(Beginning of DATA TO EXAMINE)

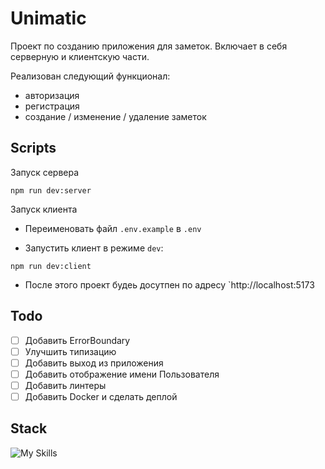 # Unimatic

Проект по созданию приложения для заметок. Включает в себя серверную и клиентскую части.

Реализован следующий функционал:
- авторизация
- регистрация
- создание / изменение / удаление заметок

## Scripts

Запуск сервера
```
npm run dev:server
```

Запуск клиента

- Переименовать файл `.env.example` в `.env`

- Запустить клиент в режиме `dev`:

```
npm run dev:client
```

- После этого проект будеь досутпен по адресу `http://localhost:5173

## Todo

- [ ] Добавить ErrorBoundary
- [ ] Улучшить типизацию
- [ ] Добавить выход из приложения
- [ ] Добавить отображение имени Пользователя
- [ ] Добавить линтеры
- [ ] Добавить Docker и сделать деплой

## Stack
![My Skills](https://skillicons.dev/icons?i=html,sass,js,ts,react,redux,vite,nodejs,express)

(End of DATA TO EXAMINE)

▶ _ACTIVITY_
What lines above mention "заметок"? Copy each one.

▶ _RESULT OF THE EXERCISE_
Проект по созданию приложения для заметок. Включает в себя серверную и клиентскую части.
- создание / изменение / удаление заметок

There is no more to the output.